▶ **Work order**: Only the stretch of the listing below that runs from the line with "- **Build Tool**: Vite" through the line with "- **State Management**: React" is to be printed, exactly and with both ends.

▶ **Information**:
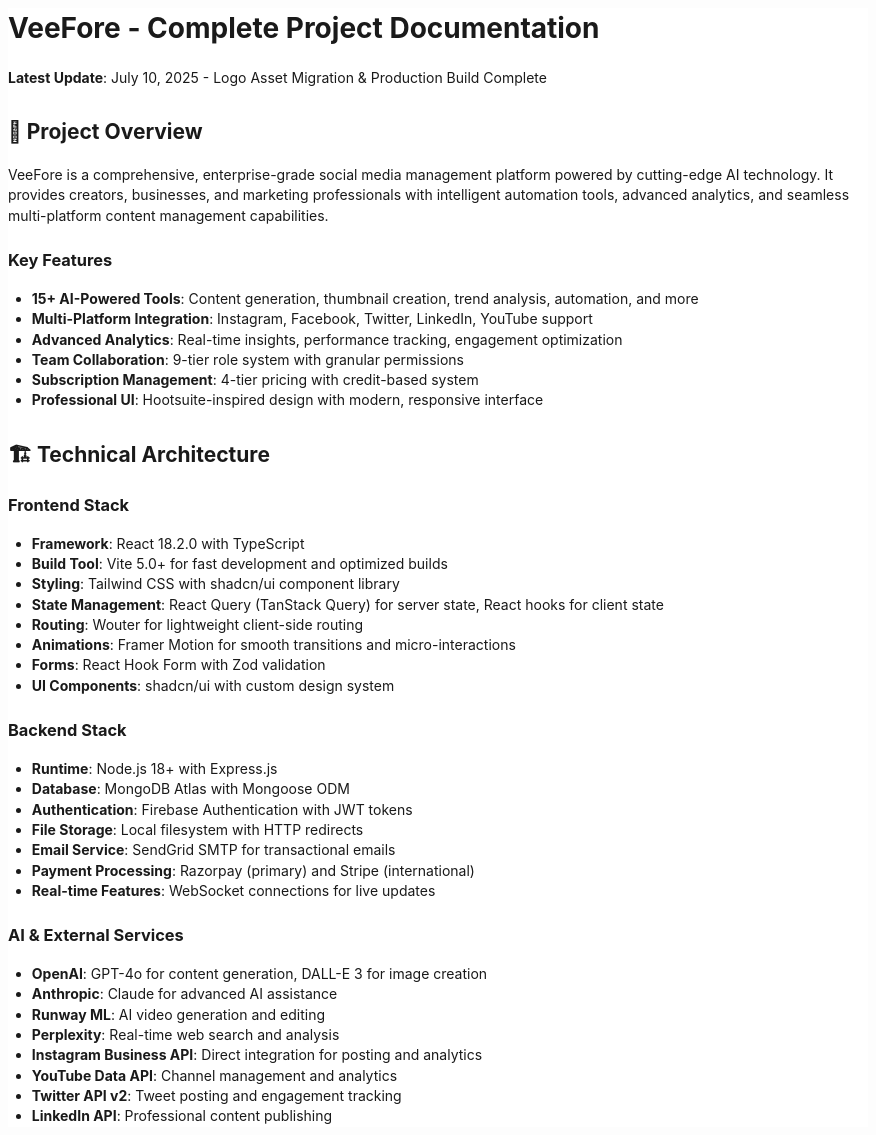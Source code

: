 # VeeFore - Complete Project Documentation

**Latest Update**: July 10, 2025 - Logo Asset Migration & Production Build Complete

## 🚀 Project Overview

VeeFore is a comprehensive, enterprise-grade social media management platform powered by cutting-edge AI technology. It provides creators, businesses, and marketing professionals with intelligent automation tools, advanced analytics, and seamless multi-platform content management capabilities.

### Key Features
- **15+ AI-Powered Tools**: Content generation, thumbnail creation, trend analysis, automation, and more
- **Multi-Platform Integration**: Instagram, Facebook, Twitter, LinkedIn, YouTube support
- **Advanced Analytics**: Real-time insights, performance tracking, engagement optimization
- **Team Collaboration**: 9-tier role system with granular permissions
- **Subscription Management**: 4-tier pricing with credit-based system
- **Professional UI**: Hootsuite-inspired design with modern, responsive interface

## 🏗️ Technical Architecture

### Frontend Stack
- **Framework**: React 18.2.0 with TypeScript
- **Build Tool**: Vite 5.0+ for fast development and optimized builds
- **Styling**: Tailwind CSS with shadcn/ui component library
- **State Management**: React Query (TanStack Query) for server state, React hooks for client state
- **Routing**: Wouter for lightweight client-side routing
- **Animations**: Framer Motion for smooth transitions and micro-interactions
- **Forms**: React Hook Form with Zod validation
- **UI Components**: shadcn/ui with custom design system

### Backend Stack
- **Runtime**: Node.js 18+ with Express.js
- **Database**: MongoDB Atlas with Mongoose ODM
- **Authentication**: Firebase Authentication with JWT tokens
- **File Storage**: Local filesystem with HTTP redirects
- **Email Service**: SendGrid SMTP for transactional emails
- **Payment Processing**: Razorpay (primary) and Stripe (international)
- **Real-time Features**: WebSocket connections for live updates

### AI & External Services
- **OpenAI**: GPT-4o for content generation, DALL-E 3 for image creation
- **Anthropic**: Claude for advanced AI assistance
- **Runway ML**: AI video generation and editing
- **Perplexity**: Real-time web search and analysis
- **Instagram Business API**: Direct integration for posting and analytics
- **YouTube Data API**: Channel management and analytics
- **Twitter API v2**: Tweet posting and engagement tracking
- **LinkedIn API**: Professional content publishing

▶ **Output below**:
- **Build Tool**: Vite 5.0+ for fast development and optimized builds
- **Styling**: Tailwind CSS with shadcn/ui component library
- **State Management**: React Query (TanStack Query) for server state, React hooks for client state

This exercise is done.